As mulheres sem cabelo.
Esvai-se o tempo,jovens mais jovens do que eu se vão, em vazios profundos sem queixas, sem duvidas apenas partem, sem deixar sonhos pra trás.
Também não me queixo, Admiro os lenços, as tocas, os adornos das mulheres sem cabelos, elas ficam iguais, somos iguais sem pelos. Eu admiro cada sorriso, as contagens progressivas de suas vivências de suas experiências no escuro, as que trouxeram à luz dos meus olhos embaçados. Cada uma conta a história das suas cicatrizes, dos seus laços, dos seus nós em suas gargantas, de todas as coisas que foram silenciadas e que voltam agora como um grito, contido mais tão evidentemente forte quanto desejo enorme de vida.
Eu sigo, já nem me preocupo com meus cabelos, ou com meus pelos ou com a minha pele, percebo que o que sinto é mais inteiro, não tem mais o pavor da febre, ou da nausea. Fica ecoando em mim esses sons e esses enfeites que veja n'alma delas. Todas sangram, inevitávelmente, todas se revelam tão únicas, tão ternamente afeiçoadas as suas mazelas, e nenhuma delas quer o passado, apenas o futuro. Não há mais tempo para remoer amarguras, ou faltas, ou metades
É tudo uma questão celular, elas são átomos que se agrupam, são apenas uma.

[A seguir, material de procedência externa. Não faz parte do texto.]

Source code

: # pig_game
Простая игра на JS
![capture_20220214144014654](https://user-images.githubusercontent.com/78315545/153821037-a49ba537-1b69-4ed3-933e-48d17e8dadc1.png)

Seus esposos e filhos conversam noutro canto, falam de futebol, de trabalho, delas eles não falam, não lamentam, não dizem nada, convenço-me que eles também estão convencidos da força delas, eu me rio, trocamos olhares e elas sem esforço me falam de coisas que apenas suponho saber, enquanto observo cada turbante, cada perucas, laços, arranjos primaveris em suas cabeças sem cabelos ao vento...Elas me ensinam a remanejar a minha poesia, noutro verbo que ainda não conjugo em todos os tempos, subjetivamente vivo cada emoção que elas declinam de forma realista, intensa, vívida... tão vívida que consigo afagar suas chagas e suas almas ao vento.
Cristhina Rangel.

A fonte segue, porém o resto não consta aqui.